September 25, 2007

Just Say No (To People On Drugs)

I sometimes wonder if my clients are on drugs. I will provide them with a timeline that says, "If you give me X it will take Y days to deliver Z." They then say, "Oh, that means if I give X to him today, I'll have it by Q day!" Then, they wait a week and send me X and ask me if I will still be able to delivery Z by Q day.

So, I was rolling when I read this over at QA Hates You:

Remember, Project Managers, No is an unlimited resource; you can use it as often as you like to deal with timeline compression and feature creep, and you will always have more for the next time.

What I REALLY love, though, is the crackhead who commented in response:

Reminder to Managers outsourcing IT Work: Remember that a company’s attitude often reflects their abilities and confidence. The more you hear “no,” the more you need to wonder if they have an interest in seeing your project succeed. The best partners find a way to deliver what you need them to deliver. Be prepared to place your John Hancock on change orders and revised estimates - but do not take “No” for an answer. A “can-do” attitude is but one attribute of a successful relationship. Some companies will work with you to “find the way,” and others will force you into their way, or nothing. The company repeating “No” is the company passing on the complaints of uninspired and unmotivated employees. Like plenty of fathers have said in the past: “Can’t means won’t.”

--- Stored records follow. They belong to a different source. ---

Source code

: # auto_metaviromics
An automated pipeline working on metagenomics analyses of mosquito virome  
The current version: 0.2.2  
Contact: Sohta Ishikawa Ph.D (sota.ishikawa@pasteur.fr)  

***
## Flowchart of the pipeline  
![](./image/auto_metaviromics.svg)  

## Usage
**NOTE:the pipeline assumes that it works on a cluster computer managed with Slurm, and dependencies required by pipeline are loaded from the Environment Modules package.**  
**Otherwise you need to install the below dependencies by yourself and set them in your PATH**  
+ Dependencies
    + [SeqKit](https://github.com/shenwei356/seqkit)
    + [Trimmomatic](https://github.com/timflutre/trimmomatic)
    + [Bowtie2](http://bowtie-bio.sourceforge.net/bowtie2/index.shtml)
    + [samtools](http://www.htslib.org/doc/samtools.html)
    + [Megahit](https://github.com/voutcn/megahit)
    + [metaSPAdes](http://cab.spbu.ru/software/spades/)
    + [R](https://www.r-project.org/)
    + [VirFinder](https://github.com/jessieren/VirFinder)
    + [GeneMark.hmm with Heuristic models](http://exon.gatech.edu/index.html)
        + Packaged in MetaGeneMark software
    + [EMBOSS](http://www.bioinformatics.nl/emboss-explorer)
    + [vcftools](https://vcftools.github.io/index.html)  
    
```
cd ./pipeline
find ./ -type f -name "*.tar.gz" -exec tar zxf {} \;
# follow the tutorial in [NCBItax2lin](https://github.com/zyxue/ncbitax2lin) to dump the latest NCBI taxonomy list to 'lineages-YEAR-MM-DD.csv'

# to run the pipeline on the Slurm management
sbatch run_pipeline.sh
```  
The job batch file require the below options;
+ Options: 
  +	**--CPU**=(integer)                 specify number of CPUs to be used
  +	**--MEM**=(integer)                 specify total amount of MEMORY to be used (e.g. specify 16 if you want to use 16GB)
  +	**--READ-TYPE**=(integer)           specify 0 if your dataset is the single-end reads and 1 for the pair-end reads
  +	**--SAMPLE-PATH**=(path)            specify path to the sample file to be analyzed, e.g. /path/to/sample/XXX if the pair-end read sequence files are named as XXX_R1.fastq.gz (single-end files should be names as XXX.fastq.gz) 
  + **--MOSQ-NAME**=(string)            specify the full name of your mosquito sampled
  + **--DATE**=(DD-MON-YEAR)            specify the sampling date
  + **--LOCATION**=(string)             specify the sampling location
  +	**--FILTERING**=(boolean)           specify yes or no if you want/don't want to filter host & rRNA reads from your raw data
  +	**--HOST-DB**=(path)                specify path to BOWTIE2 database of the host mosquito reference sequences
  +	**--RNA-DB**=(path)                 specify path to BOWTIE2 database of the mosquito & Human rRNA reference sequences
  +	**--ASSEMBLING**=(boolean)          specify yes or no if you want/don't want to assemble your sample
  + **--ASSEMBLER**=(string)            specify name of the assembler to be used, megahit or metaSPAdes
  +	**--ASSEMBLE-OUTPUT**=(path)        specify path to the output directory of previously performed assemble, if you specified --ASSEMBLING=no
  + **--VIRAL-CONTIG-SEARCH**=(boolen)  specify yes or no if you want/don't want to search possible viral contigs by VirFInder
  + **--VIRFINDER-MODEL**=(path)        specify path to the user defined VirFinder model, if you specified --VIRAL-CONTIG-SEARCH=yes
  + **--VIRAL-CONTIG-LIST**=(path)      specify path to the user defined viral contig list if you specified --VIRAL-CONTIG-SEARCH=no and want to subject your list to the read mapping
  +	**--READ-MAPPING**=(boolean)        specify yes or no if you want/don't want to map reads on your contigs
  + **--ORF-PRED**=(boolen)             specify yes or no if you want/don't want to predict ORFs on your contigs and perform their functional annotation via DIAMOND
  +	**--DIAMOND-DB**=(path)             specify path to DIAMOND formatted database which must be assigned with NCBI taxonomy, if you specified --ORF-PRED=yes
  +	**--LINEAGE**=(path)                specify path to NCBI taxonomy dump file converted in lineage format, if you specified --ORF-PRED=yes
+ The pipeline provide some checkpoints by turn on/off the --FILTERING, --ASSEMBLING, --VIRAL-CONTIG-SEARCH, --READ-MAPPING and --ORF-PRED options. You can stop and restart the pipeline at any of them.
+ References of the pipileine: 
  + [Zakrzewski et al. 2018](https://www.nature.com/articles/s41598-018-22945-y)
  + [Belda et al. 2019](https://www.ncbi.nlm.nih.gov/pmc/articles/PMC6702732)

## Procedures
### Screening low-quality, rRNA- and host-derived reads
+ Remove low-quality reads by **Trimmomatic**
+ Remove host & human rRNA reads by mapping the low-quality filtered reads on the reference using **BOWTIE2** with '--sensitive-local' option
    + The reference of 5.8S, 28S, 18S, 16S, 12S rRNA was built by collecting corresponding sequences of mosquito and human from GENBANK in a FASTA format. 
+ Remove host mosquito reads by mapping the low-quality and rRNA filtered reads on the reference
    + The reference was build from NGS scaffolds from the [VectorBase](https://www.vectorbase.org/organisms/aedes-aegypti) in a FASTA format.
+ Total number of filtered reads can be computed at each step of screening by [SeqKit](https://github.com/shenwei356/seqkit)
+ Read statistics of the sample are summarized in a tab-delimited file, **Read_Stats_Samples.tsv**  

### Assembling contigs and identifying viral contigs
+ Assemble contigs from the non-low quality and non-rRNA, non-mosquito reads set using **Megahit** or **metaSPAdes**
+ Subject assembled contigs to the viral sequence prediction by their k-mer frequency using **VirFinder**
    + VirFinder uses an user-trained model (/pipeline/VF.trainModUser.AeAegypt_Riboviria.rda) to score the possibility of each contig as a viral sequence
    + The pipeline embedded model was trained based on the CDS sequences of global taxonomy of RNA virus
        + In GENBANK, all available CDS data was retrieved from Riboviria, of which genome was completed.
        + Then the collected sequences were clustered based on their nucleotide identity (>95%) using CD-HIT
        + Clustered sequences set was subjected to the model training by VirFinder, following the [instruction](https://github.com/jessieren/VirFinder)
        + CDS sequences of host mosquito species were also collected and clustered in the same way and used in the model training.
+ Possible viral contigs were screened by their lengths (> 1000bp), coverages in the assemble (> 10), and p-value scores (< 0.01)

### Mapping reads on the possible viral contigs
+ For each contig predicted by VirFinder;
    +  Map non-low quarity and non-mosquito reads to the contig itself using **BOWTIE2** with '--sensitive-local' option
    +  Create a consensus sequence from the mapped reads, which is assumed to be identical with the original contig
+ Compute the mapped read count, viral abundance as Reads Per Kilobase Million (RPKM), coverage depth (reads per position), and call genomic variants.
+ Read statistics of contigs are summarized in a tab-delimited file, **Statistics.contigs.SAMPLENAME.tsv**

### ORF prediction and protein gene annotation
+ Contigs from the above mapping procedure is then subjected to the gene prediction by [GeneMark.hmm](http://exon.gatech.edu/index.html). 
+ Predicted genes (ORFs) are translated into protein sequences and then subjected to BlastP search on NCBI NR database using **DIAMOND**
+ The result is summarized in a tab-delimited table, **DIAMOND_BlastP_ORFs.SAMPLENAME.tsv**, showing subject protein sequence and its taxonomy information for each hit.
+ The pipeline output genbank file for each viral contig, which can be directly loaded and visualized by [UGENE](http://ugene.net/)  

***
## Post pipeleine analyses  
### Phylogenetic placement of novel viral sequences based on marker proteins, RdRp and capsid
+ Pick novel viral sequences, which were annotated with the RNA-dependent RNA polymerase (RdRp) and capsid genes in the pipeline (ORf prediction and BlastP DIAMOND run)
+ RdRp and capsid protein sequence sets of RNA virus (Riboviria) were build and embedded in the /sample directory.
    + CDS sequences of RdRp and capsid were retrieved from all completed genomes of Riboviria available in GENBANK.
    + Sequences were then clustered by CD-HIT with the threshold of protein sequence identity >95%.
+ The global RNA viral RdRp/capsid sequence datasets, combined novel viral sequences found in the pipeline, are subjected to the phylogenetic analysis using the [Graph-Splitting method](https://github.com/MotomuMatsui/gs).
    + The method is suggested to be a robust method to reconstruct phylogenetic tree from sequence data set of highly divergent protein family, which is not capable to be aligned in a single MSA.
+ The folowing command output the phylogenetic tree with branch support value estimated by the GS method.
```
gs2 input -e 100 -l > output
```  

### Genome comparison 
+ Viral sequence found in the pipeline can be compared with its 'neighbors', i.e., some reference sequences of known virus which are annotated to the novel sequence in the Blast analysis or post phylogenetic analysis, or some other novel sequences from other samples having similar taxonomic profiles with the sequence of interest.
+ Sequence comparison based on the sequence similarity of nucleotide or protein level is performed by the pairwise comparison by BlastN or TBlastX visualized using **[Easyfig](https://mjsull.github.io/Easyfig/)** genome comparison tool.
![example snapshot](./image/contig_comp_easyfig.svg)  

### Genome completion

That commenter sounds like some of my worst clients who think that it is a matter of "attitude" when it comes to the laws of physics.

What people do not realize is that there are two types of labor resources: skilled and unskilled. If you have a task that requires unskilled labor, then you can just throw more people at it and it will get done faster. If you have a task that requires skilled labor, though, there's a good chance that more people will only make things worse. It takes as long as it takes you need to relax. As I tell my client managers, "The client has to get glad in the same pants they got mad in."

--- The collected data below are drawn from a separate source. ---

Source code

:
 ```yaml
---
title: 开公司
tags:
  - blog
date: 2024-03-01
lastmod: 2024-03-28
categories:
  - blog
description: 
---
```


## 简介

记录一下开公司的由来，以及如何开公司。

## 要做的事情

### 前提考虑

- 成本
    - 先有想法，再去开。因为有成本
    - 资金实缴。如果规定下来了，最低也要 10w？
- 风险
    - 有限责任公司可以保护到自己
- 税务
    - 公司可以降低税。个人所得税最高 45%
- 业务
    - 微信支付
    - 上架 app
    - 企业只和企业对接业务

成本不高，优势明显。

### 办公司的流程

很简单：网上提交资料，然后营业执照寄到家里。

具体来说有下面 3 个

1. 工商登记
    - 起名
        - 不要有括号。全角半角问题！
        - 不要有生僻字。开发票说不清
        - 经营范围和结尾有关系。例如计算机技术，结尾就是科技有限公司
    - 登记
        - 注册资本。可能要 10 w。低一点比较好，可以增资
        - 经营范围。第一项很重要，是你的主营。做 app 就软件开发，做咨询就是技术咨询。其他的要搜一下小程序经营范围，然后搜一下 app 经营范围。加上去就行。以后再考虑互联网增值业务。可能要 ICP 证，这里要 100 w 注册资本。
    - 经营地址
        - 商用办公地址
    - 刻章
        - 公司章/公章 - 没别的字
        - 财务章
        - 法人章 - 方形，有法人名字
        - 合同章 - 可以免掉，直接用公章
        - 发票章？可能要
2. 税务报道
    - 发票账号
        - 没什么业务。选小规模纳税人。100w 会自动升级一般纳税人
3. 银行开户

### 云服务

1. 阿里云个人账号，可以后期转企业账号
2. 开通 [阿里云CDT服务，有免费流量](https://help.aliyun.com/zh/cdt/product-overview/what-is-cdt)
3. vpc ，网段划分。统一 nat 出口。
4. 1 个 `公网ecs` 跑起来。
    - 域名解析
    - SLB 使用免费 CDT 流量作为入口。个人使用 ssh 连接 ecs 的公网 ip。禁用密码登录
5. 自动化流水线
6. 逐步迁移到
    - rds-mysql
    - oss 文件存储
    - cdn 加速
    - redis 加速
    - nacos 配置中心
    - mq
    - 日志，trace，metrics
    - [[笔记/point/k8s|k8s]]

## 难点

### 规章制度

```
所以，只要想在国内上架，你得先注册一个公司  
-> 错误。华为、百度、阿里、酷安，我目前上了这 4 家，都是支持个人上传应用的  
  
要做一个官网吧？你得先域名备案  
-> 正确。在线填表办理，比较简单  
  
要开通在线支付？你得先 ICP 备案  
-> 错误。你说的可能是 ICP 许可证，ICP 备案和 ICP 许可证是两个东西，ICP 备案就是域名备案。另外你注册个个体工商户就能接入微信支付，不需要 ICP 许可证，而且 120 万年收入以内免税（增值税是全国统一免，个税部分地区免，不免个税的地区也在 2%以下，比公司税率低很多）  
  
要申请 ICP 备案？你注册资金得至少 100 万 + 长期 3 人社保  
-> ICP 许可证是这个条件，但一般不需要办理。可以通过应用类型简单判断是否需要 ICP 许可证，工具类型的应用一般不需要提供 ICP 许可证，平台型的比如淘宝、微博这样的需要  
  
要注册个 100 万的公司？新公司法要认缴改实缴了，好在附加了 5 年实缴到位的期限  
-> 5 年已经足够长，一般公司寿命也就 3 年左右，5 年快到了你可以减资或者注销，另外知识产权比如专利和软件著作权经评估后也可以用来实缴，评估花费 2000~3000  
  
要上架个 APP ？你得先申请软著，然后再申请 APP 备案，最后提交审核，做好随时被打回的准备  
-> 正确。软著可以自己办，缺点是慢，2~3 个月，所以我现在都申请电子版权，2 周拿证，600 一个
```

If you are a client, you need to listen to the people you hire. Yes, they might be lying, but you cannot assume that. If you do assume they're lying, then you will set up a very adversarial relationship. Instead, assume they are always telling the truth. If your needs aren't being met, leave. This is business, not romance.

If you want to build trust with the people who work with and for you, make sure that you explain what you're trying to accomplish. This goes for clients/vendors/and internal resources alike. If you have to rush something, explain why it has to be rushed. What business situation lead to the need for the rush? Even if the cause of the rush is that you dropped the ball, explain that you dropped the ball and you need a rush.

You should not expect that just because you are open and honest and trusting with someone that all the answers to your every request will be "yes." That would be idiotic to say the least.

So, whether you're the client or the vendor or some schmuck approaching an internal department with a request, don't be a person on drugs.

Posted by Flibbertigibbet at September 25, 2007 06:42 PM | TrackBack

[That commenter sounds like some of my worst clients who think that it is a matter of "attitude" when it comes to the laws of physics.]

How unfortunate. In a competitive environment, some vendors will be able to deliver on the customer's demands, and some companies will say "no," and will encourage their client to alter plans.

More often than not, in a competitive environment, the company that can deliver gets the business. I struggle to see how arguing in favor of saying "No" is a sound business strategy. Wouldn't it be far better to modify your approach or increase your resources so that you do not have to tell customers "No?"

How many times can you tell a customer "No," and explain that what they want is not something you can deliver... before your competition steals them away?

Usually... the encouragement to say "No" comes from frustrated developers who do not spend time worrying about business growth and customer relationships. I agree that you should never lie to a customer. But just because you can't get the job done as requested does not mean that somebody else can't.

Posted by: DarkStar at October 2, 2007 11:00 AM

Dark Star, are you really this obtuse?

You seem to have ignored a large part of my post -- particularly around the part where increasing/rearranging resources is not the solution for every problem. Sometimes "no" is the right answer and that is the only point being made here.

No one is denying that customers can't go elsewhere, but at the same time the fact is that there are some customers you do not want. Neither has anyone proposed a business whose entire strategy is about saying "no."

Moreover, no one has discouraged taking risks and accepting "stretch goals." But there is a limit and in order to be successful in business, you must know your limits and honestly communicate them internally and externally. And in order to remain competitive, you must also seek to continually improve, but willfully ignoring the current limitations of resources, processes, or even personnel will not get the job done.

In fact, being dishonest about your capabilities will hurt your ability to maintain and build customer relationships and the overall business far more than simply saying "no."

Unfortunately, many people ignore the positive power of saying "no" and that's what this discussion is about.

Usually the encouragement to say "yes" to everything comes either from inept managers or from sales people who make their commissions regardless of project outcomes.

Posted by: Flibbert at October 2, 2007 12:00 PM

Darkstar, I've deleted your comment from my site and blocked you from commenting again. You're ignorant and obtuse. And I don't want you here.